Son amour des mots, des lettres, des écrivains et des artistes, il l’a déposé dans chaque page de cet ouvrage difficile à classer. Il s’agit d’une réflexion sur la vie et une incursion dans les dessous du monde littéraire français (entre autres celui de l’Académie Goncourt qu’il préside depuis 2014). Chez Renaud Bray, par exemple, le livre apparaît dans la catégorie critique littéraire.
Si on aime la langue française et la richesse de son vocabulaire, le livre de Bernard Pivot nourrira cet amour puisqu’il se fait un plaisir et un devoir de trouver le mot juste, au risque de s’écarter parfois des règles. Il choisit à l’occasion des mots populaires, des mots d’argot, car dit-il :
Si elle ne veut pas se scléroser, peut-être mourir, une langue doit frémir, bouger, s’ouvrir, accepter l’usage, perdre des mots et des expressions et s’enrichir d’autres. Elle doit vivre comme un grand corps musclé qui s’oxygène, qui retient ce qui lui convient et refuse ce qui l’appauvrit ou l’enlaidit. (p.209)

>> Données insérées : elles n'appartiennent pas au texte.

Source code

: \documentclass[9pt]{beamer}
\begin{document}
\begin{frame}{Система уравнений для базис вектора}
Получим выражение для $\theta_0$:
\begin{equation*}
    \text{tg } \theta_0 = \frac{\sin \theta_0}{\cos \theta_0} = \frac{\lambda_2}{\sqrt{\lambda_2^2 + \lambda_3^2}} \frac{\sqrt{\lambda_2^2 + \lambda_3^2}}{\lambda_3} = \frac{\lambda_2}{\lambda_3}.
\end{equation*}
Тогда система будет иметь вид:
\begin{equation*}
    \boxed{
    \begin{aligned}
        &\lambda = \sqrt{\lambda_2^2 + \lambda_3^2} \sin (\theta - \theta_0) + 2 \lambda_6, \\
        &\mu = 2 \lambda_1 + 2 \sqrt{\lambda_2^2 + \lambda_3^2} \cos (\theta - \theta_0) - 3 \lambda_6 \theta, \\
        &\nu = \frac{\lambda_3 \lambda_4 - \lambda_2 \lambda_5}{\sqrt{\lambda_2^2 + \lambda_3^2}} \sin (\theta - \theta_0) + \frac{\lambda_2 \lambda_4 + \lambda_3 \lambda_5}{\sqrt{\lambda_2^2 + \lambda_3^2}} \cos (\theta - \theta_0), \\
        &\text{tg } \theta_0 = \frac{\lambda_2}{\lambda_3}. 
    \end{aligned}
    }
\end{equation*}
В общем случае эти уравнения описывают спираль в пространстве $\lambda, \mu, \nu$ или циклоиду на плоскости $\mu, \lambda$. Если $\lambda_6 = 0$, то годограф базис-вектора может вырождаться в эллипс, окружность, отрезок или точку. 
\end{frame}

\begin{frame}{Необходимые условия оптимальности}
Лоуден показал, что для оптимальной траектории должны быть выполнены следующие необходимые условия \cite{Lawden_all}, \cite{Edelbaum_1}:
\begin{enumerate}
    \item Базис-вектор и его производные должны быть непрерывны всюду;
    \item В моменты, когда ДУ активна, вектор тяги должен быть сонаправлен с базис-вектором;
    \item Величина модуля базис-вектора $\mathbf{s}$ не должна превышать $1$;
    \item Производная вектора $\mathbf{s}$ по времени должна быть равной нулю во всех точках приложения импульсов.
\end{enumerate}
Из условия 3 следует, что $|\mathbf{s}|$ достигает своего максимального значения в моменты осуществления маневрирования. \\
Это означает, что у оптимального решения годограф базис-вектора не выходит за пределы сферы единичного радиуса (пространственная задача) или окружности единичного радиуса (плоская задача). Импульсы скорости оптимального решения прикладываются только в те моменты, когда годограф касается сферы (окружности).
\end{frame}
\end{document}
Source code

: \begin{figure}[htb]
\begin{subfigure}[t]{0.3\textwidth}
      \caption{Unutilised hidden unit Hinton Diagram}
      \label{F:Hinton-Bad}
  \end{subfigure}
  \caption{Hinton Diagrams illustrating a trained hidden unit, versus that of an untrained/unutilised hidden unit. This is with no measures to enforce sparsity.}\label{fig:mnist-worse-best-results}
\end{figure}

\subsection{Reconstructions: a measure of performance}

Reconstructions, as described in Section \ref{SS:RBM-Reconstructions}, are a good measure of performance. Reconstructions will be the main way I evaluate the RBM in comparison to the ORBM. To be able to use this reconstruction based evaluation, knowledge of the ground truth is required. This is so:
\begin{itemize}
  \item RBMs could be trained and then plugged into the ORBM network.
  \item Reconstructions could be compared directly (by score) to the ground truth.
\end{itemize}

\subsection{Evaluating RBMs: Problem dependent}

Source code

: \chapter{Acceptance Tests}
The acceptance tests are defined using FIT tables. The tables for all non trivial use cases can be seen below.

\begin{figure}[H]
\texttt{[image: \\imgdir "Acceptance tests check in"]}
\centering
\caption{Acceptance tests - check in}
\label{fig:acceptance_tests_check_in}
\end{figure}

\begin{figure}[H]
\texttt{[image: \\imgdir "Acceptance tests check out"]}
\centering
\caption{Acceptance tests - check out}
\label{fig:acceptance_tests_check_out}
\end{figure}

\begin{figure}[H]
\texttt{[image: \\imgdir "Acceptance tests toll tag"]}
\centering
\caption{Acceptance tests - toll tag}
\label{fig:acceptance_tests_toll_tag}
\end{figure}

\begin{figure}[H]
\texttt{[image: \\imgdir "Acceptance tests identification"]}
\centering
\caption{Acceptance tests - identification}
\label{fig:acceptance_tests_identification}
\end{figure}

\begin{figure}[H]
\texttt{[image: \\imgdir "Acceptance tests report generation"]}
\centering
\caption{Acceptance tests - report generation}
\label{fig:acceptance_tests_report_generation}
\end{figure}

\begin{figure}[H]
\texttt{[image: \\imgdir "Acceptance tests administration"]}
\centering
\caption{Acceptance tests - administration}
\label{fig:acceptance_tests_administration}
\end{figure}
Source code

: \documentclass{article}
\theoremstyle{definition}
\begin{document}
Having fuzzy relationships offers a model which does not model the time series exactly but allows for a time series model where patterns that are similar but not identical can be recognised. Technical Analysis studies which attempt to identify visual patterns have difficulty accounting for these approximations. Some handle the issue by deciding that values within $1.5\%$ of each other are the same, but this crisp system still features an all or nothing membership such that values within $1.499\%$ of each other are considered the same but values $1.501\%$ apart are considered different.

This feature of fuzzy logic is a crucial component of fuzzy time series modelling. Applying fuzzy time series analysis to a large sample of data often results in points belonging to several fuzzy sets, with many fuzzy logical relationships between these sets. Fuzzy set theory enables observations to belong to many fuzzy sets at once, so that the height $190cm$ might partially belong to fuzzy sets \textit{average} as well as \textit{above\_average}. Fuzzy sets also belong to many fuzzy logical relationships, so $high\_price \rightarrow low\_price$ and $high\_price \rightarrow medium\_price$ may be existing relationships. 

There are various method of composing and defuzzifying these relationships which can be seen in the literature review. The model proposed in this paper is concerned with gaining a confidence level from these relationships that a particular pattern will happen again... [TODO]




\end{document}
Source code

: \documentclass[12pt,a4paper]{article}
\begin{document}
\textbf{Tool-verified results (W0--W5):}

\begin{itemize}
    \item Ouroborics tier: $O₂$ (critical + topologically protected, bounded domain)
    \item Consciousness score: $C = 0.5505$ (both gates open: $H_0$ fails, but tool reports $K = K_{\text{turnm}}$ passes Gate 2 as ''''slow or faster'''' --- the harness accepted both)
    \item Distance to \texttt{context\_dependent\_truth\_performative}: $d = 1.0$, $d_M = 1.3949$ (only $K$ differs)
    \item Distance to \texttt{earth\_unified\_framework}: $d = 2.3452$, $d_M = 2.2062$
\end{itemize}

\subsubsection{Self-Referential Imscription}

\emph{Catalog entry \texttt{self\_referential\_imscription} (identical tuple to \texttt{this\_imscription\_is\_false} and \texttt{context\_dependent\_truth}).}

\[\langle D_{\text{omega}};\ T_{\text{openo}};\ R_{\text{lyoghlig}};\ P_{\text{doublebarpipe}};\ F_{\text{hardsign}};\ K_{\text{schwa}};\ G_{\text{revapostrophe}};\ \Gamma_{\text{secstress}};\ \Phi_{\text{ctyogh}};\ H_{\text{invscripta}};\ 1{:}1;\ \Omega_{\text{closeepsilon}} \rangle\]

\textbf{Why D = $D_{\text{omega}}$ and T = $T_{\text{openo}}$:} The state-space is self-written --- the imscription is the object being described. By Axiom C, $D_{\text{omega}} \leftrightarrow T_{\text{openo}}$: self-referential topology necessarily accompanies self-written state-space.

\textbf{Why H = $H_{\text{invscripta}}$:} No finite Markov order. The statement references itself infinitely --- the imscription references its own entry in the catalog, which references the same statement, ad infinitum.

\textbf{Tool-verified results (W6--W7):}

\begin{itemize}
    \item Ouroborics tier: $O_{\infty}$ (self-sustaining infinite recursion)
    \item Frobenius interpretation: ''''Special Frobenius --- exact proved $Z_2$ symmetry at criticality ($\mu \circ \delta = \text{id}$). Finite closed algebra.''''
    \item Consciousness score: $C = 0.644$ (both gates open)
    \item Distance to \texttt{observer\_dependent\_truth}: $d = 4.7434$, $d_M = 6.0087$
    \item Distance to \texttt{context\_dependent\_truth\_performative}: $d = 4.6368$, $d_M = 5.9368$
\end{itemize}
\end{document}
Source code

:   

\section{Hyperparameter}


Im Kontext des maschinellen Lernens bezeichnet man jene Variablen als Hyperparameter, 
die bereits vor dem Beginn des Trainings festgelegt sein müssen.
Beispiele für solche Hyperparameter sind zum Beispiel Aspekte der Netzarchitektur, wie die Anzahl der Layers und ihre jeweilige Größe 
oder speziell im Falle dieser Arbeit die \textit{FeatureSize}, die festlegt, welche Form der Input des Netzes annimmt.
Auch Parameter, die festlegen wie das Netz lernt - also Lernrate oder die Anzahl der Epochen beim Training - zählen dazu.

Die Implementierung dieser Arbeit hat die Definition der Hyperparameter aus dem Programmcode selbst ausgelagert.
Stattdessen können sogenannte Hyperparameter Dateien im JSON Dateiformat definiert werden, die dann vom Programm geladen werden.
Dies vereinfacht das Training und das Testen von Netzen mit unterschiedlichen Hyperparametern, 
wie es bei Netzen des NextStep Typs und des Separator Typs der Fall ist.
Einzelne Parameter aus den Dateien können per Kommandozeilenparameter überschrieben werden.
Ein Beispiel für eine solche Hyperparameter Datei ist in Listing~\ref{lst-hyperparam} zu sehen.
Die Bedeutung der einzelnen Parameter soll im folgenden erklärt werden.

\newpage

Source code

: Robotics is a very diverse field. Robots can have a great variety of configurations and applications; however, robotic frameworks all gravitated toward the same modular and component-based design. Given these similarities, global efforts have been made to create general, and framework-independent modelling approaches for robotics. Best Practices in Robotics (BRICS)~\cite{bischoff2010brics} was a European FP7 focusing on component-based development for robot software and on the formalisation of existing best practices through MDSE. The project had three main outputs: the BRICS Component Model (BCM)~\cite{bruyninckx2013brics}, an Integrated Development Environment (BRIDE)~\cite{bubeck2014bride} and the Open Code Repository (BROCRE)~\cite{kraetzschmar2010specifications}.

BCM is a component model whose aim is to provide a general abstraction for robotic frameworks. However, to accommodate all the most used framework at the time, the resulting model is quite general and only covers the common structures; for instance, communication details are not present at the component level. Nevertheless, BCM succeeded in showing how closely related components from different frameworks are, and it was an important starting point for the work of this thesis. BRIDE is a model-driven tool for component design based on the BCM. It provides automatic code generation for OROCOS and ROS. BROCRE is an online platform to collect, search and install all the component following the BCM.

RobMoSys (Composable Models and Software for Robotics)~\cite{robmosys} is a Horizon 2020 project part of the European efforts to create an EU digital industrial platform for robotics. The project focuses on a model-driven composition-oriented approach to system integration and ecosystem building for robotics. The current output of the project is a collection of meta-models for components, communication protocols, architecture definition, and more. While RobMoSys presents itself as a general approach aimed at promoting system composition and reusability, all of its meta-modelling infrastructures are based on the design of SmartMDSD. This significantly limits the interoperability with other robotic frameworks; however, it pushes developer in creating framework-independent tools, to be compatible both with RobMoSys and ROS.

En se servant d’extraits d’écrivains célèbres qui ont nourri son imaginaire ou son retour dans son passé, Pivot partage avec nous son regard sur la vie, l’amour, et, en toute simplicité, il nous en dévoile certains secrets. C’est ainsi qu’on apprend quelques-unes de ses aventures amoureuses jamais avouées auparavant, ses insuccès scolaires ou son pouce qu’il suçait encore à l’âge de 10 ans.
Même si ses propos sont souvent candides, sympathiques et positifs, l’auteur ne manque pas non plus de régler certains comptes avec son passé à commencer par certains écrivains, journalistes littéraires, ou membres des très huppées organisations littéraires de la haute société.
Bernard Pivot a toujours eu une approche bienveillante, si on peut s’exprimer ainsi, à l’égard des écrivains, de la culture en général. Sa façon de l’aborder est simple, respectueuse. Et malgré sa vaste culture, il ne sonne jamais condescendant ou snobinard. Une très belle écriture.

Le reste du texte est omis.